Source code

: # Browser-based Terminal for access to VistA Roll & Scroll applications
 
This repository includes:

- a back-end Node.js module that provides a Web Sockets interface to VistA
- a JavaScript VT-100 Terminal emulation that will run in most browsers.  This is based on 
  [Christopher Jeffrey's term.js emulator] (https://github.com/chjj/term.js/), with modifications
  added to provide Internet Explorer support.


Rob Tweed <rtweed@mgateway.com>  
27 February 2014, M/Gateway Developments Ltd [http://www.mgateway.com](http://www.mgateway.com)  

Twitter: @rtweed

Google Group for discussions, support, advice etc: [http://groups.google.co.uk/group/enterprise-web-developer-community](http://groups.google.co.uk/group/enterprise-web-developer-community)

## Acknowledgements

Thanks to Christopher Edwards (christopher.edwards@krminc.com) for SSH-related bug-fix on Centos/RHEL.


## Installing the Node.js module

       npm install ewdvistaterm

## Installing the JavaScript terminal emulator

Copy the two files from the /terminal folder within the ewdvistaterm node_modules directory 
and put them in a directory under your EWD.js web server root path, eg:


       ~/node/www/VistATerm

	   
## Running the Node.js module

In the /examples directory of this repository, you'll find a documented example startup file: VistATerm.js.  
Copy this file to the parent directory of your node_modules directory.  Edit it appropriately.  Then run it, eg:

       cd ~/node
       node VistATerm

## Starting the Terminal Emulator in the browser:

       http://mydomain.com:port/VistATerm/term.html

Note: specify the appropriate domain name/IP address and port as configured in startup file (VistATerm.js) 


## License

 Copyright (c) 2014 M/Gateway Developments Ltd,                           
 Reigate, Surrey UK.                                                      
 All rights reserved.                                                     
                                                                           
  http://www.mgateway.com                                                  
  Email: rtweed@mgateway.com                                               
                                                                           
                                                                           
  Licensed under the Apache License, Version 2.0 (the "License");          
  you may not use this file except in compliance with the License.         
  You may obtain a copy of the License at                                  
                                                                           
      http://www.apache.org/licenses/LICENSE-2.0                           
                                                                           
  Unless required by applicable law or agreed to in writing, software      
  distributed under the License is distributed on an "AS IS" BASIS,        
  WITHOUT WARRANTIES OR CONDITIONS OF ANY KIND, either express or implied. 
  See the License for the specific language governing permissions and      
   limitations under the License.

________________

ASSIGNED TASK
Nothing in the data may be left out. Copy all of it exactly.

WRITTEN SOLUTION
Source code

: # Browser-based Terminal for access to VistA Roll & Scroll applications
 
This repository includes:

- a back-end Node.js module that provides a Web Sockets interface to VistA
- a JavaScript VT-100 Terminal emulation that will run in most browsers.  This is based on 
  [Christopher Jeffrey's term.js emulator] (https://github.com/chjj/term.js/), with modifications
  added to provide Internet Explorer support.


Rob Tweed <rtweed@mgateway.com>  
27 February 2014, M/Gateway Developments Ltd [http://www.mgateway.com](http://www.mgateway.com)  

Twitter: @rtweed

Google Group for discussions, support, advice etc: [http://groups.google.co.uk/group/enterprise-web-developer-community](http://groups.google.co.uk/group/enterprise-web-developer-community)

## Acknowledgements

Thanks to Christopher Edwards (christopher.edwards@krminc.com) for SSH-related bug-fix on Centos/RHEL.


## Installing the Node.js module

       npm install ewdvistaterm

## Installing the JavaScript terminal emulator

Copy the two files from the /terminal folder within the ewdvistaterm node_modules directory 
and put them in a directory under your EWD.js web server root path, eg:


       ~/node/www/VistATerm

	   
## Running the Node.js module

In the /examples directory of this repository, you'll find a documented example startup file: VistATerm.js.  
Copy this file to the parent directory of your node_modules directory.  Edit it appropriately.  Then run it, eg:

       cd ~/node
       node VistATerm

## Starting the Terminal Emulator in the browser:

       http://mydomain.com:port/VistATerm/term.html

Note: specify the appropriate domain name/IP address and port as configured in startup file (VistATerm.js) 


## License

 Copyright (c) 2014 M/Gateway Developments Ltd,                           
 Reigate, Surrey UK.                                                      
 All rights reserved.                                                     
                                                                           
  http://www.mgateway.com                                                  
  Email: rtweed@mgateway.com                                               
                                                                           
                                                                           
  Licensed under the Apache License, Version 2.0 (the "License");          
  you may not use this file except in compliance with the License.         
  You may obtain a copy of the License at                                  
                                                                           
      http://www.apache.org/licenses/LICENSE-2.0                           
                                                                           
  Unless required by applicable law or agreed to in writing, software      
  distributed under the License is distributed on an "AS IS" BASIS,        
  WITHOUT WARRANTIES OR CONDITIONS OF ANY KIND, either express or implied. 
  See the License for the specific language governing permissions and      
   limitations under the License.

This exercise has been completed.